Bu güzel ve sıhhatli bir anlamdır. Bir başkaları ise şöyle diyorlar: Burası haberdir ( Bir istek ihtiva etmez. ) ve anlamı şöyledir:
” Allah ﷻ bütün yarattıklarını dost doğru cibilliyet üzere yaratmada eşit tutmuştur.
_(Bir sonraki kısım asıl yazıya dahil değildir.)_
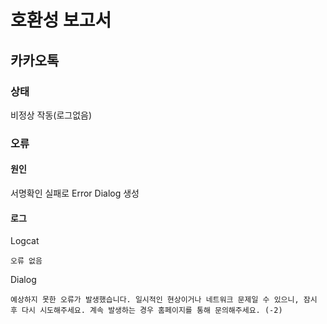 # 호환성 보고서
## 카카오톡
### 상태
비정상 작동(로그없음)
### 오류
#### 원인
서명확인 실패로 Error Dialog 생성
#### 로그
Logcat<br>
```
오류 없음
```
Dialog<br>
```
예상하지 못한 오류가 발생했습니다. 일시적인 현상이거나 네트워크 문제일 수 있으니, 잠시 후 다시 시도해주세요. 계속 발생하는 경우 홈페이지를 통해 문의해주세요. (-2)
```

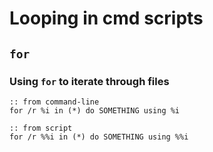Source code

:# Looping in cmd scripts

## `for`

### Using `for` to iterate through files

```
:: from command-line
for /r %i in (*) do SOMETHING using %i

:: from script
for /r %%i in (*) do SOMETHING using %%i
```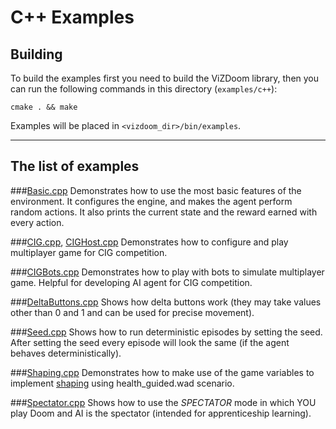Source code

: # C++ Examples

## Building
To build the examples first you need to build the ViZDoom library, then you can run the following commands in this directory (`examples/c++`):

```
cmake . && make
```

Examples will be placed in `<vizdoom_dir>/bin/examples`.

---
## The list of examples

###[Basic.cpp](https://github.com/Marqt/ViZDoom/blob/master/examples/c++/Basic.cpp)
Demonstrates how to use the most basic features of the environment. It configures the engine, and makes the agent perform random actions. It also prints the current state and the reward earned with every action.

###[CIG.cpp](https://github.com/Marqt/ViZDoom/blob/master/examples/c++/CIG.cpp), [CIGHost.cpp](https://github.com/Marqt/ViZDoom/blob/master/examples/c++/CIGHost.cpp)
Demonstrates how to configure and play multiplayer game for CIG competition.

###[CIGBots.cpp](https://github.com/Marqt/ViZDoom/blob/master/examples/c++/CIGBots.cpp)
Demonstrates how to play with bots to simulate multiplayer game. Helpful for developing AI agent for CIG competition.

###[DeltaButtons.cpp](https://github.com/Marqt/ViZDoom/blob/master/examples/c++/DeltaButtons.cpp)
Shows how delta buttons work (they may take values other than 0 and 1 and can be used for precise movement).

###[Seed.cpp](https://github.com/Marqt/ViZDoom/blob/master/examples/c++/Seed.cpp)
Shows how to run deterministic episodes by setting the seed. After setting the seed every episode will look the same (if the agent behaves deterministically).

###[Shaping.cpp](https://github.com/Marqt/ViZDoom/blob/master/examples/c++/Shaping.cpp)
Demonstrates how to make use of the game variables to implement [shaping](https://en.wikipedia.org/wiki/Shaping_(psychology)) using health_guided.wad scenario.

###[Spectator.cpp](https://github.com/Marqt/ViZDoom/blob/master/examples/c++/Spectator.cpp)
Shows how to use the *SPECTATOR* mode in which YOU play Doom and AI is the spectator (intended for apprenticeship learning).
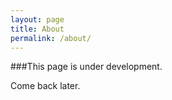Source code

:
 ```yaml
---
layout: page
title: About
permalink: /about/
---
```


###This page is under development. 

Come back later.

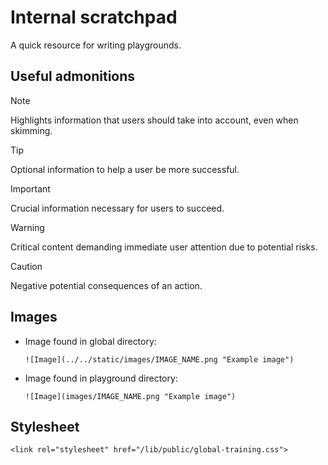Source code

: # Internal scratchpad

A quick resource for writing playgrounds. 

## Useful admonitions

> [!NOTE]  
> Highlights information that users should take into account, even when skimming.

> [!TIP]
> Optional information to help a user be more successful.

> [!IMPORTANT]  
> Crucial information necessary for users to succeed.

> [!WARNING]  
> Critical content demanding immediate user attention due to potential risks.

> [!CAUTION]
> Negative potential consequences of an action.

## Images

* Image found in global directory:
  ```
  ![Image](../../static/images/IMAGE_NAME.png "Example image")
  ```
* Image found in playground directory: 
  ```
  ![Image](images/IMAGE_NAME.png "Example image")
  ```

## Stylesheet

```
<link rel="stylesheet" href="/lib/public/global-training.css">
```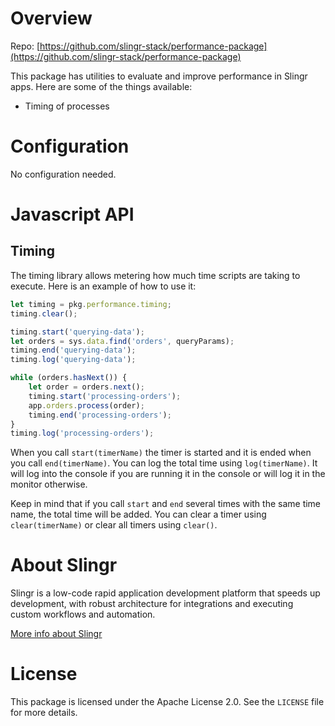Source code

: # Overview

Repo: [https://github.com/slingr-stack/performance-package](https://github.com/slingr-stack/performance-package)

This package has utilities to evaluate and improve performance in Slingr apps. Here are some of the things available:

- Timing of processes

# Configuration

No configuration needed.

# Javascript API

## Timing

The timing library allows metering how much time scripts are taking to execute. Here is an example of how to use it:

```javascript
let timing = pkg.performance.timing;
timing.clear();

timing.start('querying-data');
let orders = sys.data.find('orders', queryParams);
timing.end('querying-data');
timing.log('querying-data');

while (orders.hasNext()) {
    let order = orders.next();
    timing.start('processing-orders');
    app.orders.process(order);
    timing.end('processing-orders');
}
timing.log('processing-orders');
```

When you call `start(timerName)` the timer is started and it is ended when you call `end(timerName)`. You can log the total time using `log(timerName)`. It will log into the console if you are running it in the console or will log it in the monitor otherwise.

Keep in mind that if you call `start` and `end` several times with the same time name, the total time will be added. You can clear a timer using `clear(timerName)` or clear all timers using `clear()`.

# About Slingr

Slingr is a low-code rapid application development platform that speeds up development,
with robust architecture for integrations and executing custom workflows and automation.

[More info about Slingr](https://slingr.io)

# License

This package is licensed under the Apache License 2.0. See the `LICENSE` file for more details.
Onlardan her doğan bu fıtrat üzerine doğar.
Bu konuda insanlar arasında farklılık yoktur. “ Bu sebepledir ki İbn Abbas, İbrahin Nehaî, Saîd İbn Cübeyr, Mücâhid, İkrime, Katâde,
Dahhâk ve İbn Zeyd ” Allah’ın yaratılışında değişme yoktur. “ Ayetini, ” Allah’ın dininde değişme yoktur. ” şeklinde anlamışlardır.
İkinci hadiste geçen şâki mi yoksa sâid mi olduğunun yazılması meselesi; Bir insanın şâki mi yoksa sâid mi olacağının anne karnında iken yazılması, Allah’ın ﷻ kullarının ne yapacağını bildiği için yazdığı kaderidir. O’nun ilmi her şeyi kuşatmıştır. O’na gizli olan,
hiç bir şey yoktur. Allah’ın ﷻ hükmü ” Levh-i Mahfûz “ da yazılı olan kaderine daima uygun olarak tecelli eder. Yani Allah ﷻ kullarının ne yapacaklarını önceden bilmiş ve yazmıştır. Ama insanlar o yazdığı için yaşamazlar. Dolayısıyla meleklere yazmaları emredilen kader budur.
Netice olarak iki hadis arasında bir çelişki bulunmamaktadır. Fıtrat üzere doğacak bir çocuğun sonradan anne babasına tabi olup,
Fıtrat dinini terk ederek anne ve babasının dinine tabi olması ve bunun Levh-i Mahfuzda Allah’ın ilmiyle bilinerek,
Meleklere kırk günlükten yazdırılmasının Kur’an’a uymayan ya da ters olan bir tarafı yoktur. Bu ilmi her ş her şeyi kuşatmış olan,
Allah ﷺ için olmayacak bir şey midir?